**Data provided**
╭──
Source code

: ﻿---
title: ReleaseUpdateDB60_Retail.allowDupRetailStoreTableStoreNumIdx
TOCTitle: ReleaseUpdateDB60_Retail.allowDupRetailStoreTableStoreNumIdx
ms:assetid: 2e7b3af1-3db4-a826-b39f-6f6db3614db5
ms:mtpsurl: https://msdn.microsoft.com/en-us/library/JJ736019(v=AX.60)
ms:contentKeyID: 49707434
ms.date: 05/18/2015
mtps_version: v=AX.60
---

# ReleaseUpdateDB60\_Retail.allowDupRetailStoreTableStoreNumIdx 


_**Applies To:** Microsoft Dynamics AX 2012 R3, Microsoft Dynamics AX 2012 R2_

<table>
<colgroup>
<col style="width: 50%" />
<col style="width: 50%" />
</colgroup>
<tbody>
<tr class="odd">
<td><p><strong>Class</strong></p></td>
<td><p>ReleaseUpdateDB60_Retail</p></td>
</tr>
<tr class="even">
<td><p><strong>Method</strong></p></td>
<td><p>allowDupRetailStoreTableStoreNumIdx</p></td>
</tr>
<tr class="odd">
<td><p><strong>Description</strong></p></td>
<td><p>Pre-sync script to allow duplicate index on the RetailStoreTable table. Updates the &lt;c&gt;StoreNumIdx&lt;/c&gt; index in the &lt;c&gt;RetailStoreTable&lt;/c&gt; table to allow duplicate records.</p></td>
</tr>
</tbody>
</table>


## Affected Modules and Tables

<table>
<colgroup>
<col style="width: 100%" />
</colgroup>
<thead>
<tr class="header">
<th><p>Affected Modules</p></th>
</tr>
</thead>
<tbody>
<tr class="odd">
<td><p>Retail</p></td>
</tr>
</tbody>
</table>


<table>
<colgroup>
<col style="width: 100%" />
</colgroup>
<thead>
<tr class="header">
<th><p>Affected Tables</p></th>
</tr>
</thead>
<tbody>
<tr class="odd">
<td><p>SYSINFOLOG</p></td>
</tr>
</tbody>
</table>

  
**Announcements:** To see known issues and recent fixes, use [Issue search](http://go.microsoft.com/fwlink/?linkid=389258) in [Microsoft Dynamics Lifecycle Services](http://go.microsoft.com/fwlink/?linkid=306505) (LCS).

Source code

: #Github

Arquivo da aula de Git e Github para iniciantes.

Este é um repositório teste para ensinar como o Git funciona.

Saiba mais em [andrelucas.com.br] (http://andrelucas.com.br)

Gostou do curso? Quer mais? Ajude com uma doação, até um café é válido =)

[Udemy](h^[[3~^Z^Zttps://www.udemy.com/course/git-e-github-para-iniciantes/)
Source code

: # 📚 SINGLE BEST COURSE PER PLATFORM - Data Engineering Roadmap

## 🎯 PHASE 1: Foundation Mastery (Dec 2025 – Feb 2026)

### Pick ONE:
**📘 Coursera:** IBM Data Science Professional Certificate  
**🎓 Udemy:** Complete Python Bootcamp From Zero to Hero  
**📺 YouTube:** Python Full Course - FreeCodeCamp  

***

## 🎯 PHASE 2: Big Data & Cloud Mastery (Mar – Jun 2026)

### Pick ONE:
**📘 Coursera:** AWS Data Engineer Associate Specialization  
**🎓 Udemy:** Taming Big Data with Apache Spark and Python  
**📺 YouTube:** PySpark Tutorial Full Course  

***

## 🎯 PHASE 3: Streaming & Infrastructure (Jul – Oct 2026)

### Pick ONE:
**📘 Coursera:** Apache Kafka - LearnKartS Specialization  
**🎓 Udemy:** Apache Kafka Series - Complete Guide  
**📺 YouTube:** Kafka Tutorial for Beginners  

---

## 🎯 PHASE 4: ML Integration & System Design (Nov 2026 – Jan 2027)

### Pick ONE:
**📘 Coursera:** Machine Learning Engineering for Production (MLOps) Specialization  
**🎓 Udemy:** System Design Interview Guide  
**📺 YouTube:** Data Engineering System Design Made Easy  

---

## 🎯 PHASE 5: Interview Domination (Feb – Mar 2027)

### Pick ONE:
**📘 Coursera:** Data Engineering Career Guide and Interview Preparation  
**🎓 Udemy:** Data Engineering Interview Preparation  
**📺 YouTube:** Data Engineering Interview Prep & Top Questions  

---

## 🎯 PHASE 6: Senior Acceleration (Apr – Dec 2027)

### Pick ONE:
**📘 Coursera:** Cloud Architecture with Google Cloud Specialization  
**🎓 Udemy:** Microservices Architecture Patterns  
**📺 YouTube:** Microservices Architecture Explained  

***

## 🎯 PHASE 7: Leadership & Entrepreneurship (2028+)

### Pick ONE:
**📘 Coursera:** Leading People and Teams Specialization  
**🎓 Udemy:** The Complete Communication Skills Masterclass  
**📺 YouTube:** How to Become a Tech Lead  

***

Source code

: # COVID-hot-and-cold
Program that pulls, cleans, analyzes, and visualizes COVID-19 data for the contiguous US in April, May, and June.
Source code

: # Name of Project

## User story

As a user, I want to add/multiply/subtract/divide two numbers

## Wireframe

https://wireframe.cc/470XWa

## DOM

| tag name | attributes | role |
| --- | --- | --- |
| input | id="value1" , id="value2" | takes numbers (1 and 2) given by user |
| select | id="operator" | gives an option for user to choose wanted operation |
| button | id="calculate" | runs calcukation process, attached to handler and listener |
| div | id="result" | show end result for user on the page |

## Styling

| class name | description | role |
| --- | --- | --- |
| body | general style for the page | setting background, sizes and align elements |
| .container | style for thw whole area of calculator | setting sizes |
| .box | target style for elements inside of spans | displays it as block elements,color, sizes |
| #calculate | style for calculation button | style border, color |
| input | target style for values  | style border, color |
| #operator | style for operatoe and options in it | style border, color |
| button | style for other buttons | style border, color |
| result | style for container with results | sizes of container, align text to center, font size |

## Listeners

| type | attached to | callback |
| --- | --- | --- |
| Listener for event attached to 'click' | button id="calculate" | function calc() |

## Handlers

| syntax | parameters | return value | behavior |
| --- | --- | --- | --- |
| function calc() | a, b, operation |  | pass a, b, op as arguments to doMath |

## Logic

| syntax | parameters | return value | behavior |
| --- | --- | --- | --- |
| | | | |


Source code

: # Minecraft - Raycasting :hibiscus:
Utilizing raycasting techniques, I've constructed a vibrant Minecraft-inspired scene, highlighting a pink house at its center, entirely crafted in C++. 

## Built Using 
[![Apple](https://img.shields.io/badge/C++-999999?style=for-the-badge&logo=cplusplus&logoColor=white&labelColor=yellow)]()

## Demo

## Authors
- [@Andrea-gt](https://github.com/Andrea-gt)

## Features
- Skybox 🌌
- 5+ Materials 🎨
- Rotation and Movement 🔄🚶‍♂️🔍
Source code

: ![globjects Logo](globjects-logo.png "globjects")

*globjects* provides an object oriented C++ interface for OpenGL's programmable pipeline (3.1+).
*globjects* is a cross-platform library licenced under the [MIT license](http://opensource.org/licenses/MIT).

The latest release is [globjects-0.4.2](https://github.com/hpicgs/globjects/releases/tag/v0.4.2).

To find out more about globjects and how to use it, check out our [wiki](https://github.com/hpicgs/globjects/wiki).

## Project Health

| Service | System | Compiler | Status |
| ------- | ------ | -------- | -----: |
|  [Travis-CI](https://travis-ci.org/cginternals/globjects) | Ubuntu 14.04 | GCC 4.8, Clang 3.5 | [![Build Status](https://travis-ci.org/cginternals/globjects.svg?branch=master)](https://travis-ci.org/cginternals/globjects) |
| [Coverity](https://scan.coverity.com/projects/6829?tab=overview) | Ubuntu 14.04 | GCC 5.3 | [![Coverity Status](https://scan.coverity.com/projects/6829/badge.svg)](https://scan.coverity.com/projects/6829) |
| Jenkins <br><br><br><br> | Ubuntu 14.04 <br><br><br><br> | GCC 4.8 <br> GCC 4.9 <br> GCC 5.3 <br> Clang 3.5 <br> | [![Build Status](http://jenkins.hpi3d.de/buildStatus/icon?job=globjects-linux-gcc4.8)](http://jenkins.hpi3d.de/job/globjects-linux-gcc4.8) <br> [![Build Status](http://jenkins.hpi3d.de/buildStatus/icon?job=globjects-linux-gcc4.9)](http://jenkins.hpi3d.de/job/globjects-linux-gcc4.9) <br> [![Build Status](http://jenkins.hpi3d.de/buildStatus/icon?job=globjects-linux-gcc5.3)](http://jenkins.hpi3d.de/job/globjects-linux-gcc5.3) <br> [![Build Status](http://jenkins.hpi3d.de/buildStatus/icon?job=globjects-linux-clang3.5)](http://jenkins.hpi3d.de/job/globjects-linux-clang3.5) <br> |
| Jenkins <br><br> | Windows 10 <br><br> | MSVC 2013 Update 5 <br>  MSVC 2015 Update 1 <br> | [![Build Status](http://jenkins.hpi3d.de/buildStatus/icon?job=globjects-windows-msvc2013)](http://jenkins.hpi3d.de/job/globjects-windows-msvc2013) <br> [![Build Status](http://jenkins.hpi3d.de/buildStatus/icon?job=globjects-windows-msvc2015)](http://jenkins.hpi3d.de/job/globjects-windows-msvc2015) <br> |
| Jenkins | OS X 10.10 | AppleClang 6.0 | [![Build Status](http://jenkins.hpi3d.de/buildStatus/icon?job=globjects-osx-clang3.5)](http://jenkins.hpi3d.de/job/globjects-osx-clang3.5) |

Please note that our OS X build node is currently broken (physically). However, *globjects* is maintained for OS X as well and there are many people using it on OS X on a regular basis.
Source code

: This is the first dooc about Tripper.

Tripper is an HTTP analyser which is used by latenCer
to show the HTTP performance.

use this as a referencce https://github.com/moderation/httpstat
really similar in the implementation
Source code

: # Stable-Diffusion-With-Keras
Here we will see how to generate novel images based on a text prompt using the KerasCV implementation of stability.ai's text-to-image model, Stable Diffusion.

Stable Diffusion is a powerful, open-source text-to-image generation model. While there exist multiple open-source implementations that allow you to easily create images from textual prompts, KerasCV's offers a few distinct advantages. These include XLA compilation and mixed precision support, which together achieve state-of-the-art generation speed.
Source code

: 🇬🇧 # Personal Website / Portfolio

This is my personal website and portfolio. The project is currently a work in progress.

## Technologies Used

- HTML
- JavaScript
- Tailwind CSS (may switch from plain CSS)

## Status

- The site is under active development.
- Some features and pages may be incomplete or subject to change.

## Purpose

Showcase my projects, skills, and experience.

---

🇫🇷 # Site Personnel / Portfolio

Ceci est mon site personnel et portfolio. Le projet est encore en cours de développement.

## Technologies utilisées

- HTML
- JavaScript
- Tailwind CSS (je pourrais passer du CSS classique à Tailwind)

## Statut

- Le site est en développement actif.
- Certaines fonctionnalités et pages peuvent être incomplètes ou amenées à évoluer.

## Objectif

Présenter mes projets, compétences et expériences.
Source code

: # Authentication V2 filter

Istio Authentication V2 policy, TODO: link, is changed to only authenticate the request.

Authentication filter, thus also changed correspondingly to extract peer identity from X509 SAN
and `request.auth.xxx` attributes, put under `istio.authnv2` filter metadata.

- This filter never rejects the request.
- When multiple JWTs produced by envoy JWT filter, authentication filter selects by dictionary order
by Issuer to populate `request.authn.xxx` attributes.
╰──
**What you need to do**
Look above for the line holding "## Affected Modules and Tables", then set down exactly that line and every line after it up to and including the line holding "- Complete Guide", with nothing else.

**Task result**
## Affected Modules and Tables

<table>
<colgroup>
<col style="width: 100%" />
</colgroup>
<thead>
<tr class="header">
<th><p>Affected Modules</p></th>
</tr>
</thead>
<tbody>
<tr class="odd">
<td><p>Retail</p></td>
</tr>
</tbody>
</table>


<table>
<colgroup>
<col style="width: 100%" />
</colgroup>
<thead>
<tr class="header">
<th><p>Affected Tables</p></th>
</tr>
</thead>
<tbody>
<tr class="odd">
<td><p>SYSINFOLOG</p></td>
</tr>
</tbody>
</table>

  
**Announcements:** To see known issues and recent fixes, use [Issue search](http://go.microsoft.com/fwlink/?linkid=389258) in [Microsoft Dynamics Lifecycle Services](http://go.microsoft.com/fwlink/?linkid=306505) (LCS).

Source code

: #Github

Arquivo da aula de Git e Github para iniciantes.

Este é um repositório teste para ensinar como o Git funciona.

Saiba mais em [andrelucas.com.br] (http://andrelucas.com.br)

Gostou do curso? Quer mais? Ajude com uma doação, até um café é válido =)

[Udemy](h^[[3~^Z^Zttps://www.udemy.com/course/git-e-github-para-iniciantes/)
Source code

: # 📚 SINGLE BEST COURSE PER PLATFORM - Data Engineering Roadmap

## 🎯 PHASE 1: Foundation Mastery (Dec 2025 – Feb 2026)

### Pick ONE:
**📘 Coursera:** IBM Data Science Professional Certificate  
**🎓 Udemy:** Complete Python Bootcamp From Zero to Hero  
**📺 YouTube:** Python Full Course - FreeCodeCamp  

***

## 🎯 PHASE 2: Big Data & Cloud Mastery (Mar – Jun 2026)

### Pick ONE:
**📘 Coursera:** AWS Data Engineer Associate Specialization  
**🎓 Udemy:** Taming Big Data with Apache Spark and Python  
**📺 YouTube:** PySpark Tutorial Full Course  

***

## 🎯 PHASE 3: Streaming & Infrastructure (Jul – Oct 2026)

### Pick ONE:
**📘 Coursera:** Apache Kafka - LearnKartS Specialization  
**🎓 Udemy:** Apache Kafka Series - Complete Guide  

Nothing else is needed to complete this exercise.